ビジョン後期計画に反映へ 基本計画の成果検証で提言 奄美群島成長戦略推進懇話会

成長戦略ビジョンの基本計画に基づく提言について意見交換した懇話会=21日、奄美市名瀬

成長戦略ビジョンの基本計画に基づく提言について意見交換した懇話会=21日、奄美市名瀬

  奄美群島成長戦略推進懇話会(座長・原口泉志學館大学教授、委員16人)の会合が21日、奄美市名瀬の集宴会施設であった。奄美群島成長戦略ビジョンと基本計画の成果検証に基づく今後の展開として、▽人材の確保・育成、教育▽奄美群島の魅力の発揮▽共生・協働の推進、交流・連携の強化▽市場の拡大(ヒト・モノ・カネ・情報)―の4方策を群島一体で広域的に推進していくよう提言した。2019年2月にある群島市町村長会に提出し、19年度からの後期計画に反映させる。

 

 奄美群島成長戦略ビジョンは、奄美群島振興開発特別措置法(奄振法)の延長や地元裁量で運用する交付金制度の理論付けとなる。10年後の奄美を見据えて成長戦略方針や基本方策を盛り込み、2013年2月に策定した。

 

 実施期間は前期(2014~18年度)、後期(19~23年度)。群島内市町村の担当職員らで構成するビジョン策定作業部会は本年度、各市町村の前期事業自己評価などに基づき、前期の基本計画と実施計画を評価・検証してきた。

 

 提言はこれらに基づくもの。
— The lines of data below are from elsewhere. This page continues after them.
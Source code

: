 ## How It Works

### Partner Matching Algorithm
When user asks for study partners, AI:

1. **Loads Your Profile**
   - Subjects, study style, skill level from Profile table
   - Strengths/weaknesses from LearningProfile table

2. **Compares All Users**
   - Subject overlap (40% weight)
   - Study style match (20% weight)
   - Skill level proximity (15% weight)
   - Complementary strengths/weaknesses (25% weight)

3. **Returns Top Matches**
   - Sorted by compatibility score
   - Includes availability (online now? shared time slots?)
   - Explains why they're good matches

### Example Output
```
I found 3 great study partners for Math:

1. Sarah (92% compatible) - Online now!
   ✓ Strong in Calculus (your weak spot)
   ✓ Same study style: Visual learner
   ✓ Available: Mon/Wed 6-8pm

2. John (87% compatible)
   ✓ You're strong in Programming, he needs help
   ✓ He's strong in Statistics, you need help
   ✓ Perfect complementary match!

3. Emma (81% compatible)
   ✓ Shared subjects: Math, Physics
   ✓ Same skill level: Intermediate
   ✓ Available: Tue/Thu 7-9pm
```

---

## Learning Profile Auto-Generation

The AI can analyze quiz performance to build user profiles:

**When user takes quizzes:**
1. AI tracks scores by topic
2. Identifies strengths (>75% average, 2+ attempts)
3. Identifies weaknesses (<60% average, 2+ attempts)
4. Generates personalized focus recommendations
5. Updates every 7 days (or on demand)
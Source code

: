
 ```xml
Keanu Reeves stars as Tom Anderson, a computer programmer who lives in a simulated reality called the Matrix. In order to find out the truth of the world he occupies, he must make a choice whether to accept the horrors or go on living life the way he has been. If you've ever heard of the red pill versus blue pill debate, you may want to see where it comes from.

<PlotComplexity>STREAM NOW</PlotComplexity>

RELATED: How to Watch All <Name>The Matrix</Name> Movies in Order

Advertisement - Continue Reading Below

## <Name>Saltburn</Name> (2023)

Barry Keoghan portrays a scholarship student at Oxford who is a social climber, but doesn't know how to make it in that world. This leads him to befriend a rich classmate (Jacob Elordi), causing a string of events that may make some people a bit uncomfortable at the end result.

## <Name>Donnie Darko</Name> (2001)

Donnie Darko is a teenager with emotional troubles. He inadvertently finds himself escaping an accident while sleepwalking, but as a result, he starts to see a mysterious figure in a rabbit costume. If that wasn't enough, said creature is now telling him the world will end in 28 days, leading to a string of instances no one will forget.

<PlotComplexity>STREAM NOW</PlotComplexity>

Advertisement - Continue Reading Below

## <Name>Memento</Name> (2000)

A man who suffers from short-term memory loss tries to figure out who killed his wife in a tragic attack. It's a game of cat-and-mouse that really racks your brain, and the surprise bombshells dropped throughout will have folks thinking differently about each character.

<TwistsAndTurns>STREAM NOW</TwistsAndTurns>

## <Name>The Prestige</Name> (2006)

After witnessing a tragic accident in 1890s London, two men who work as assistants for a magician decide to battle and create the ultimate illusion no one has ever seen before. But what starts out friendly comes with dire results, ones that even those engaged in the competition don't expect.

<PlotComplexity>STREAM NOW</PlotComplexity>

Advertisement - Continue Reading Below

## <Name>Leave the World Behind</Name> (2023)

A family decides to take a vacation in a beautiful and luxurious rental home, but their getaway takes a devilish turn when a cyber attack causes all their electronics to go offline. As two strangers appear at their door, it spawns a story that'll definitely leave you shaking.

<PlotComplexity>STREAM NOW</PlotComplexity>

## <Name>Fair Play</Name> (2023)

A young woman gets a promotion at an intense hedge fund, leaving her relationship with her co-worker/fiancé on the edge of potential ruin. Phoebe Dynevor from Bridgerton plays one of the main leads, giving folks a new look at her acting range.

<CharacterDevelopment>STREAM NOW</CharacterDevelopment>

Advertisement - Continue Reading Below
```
懇話会は「市場の拡大」については、奄振交付金に基づく離島航空路運賃低減事業の効果などを評価。委員から「観光促進による地元経済の浮揚を目的に、島外からの観光客への割引運賃対象を拡大するよう国に要望してはどうか」との提案があった。

 

 「共生・協働の推進、交流・連携の強化」では、若年層のUターン支援に向け、子育てしやすい地域づくりや教育環境整備の重要性も提案。新規就農者の意欲向上や担い手不足解消、自然災害に強い農業基盤整備による農業生産額の向上を求める意見なども盛り込んだ。

 

 この日の会合では、後期基本計画に盛り込む33年度の人口や所得などの数値目標についても協議した。現状なども踏まえ4パターンを想定しており、19年2月の第10回懇話会で決定する。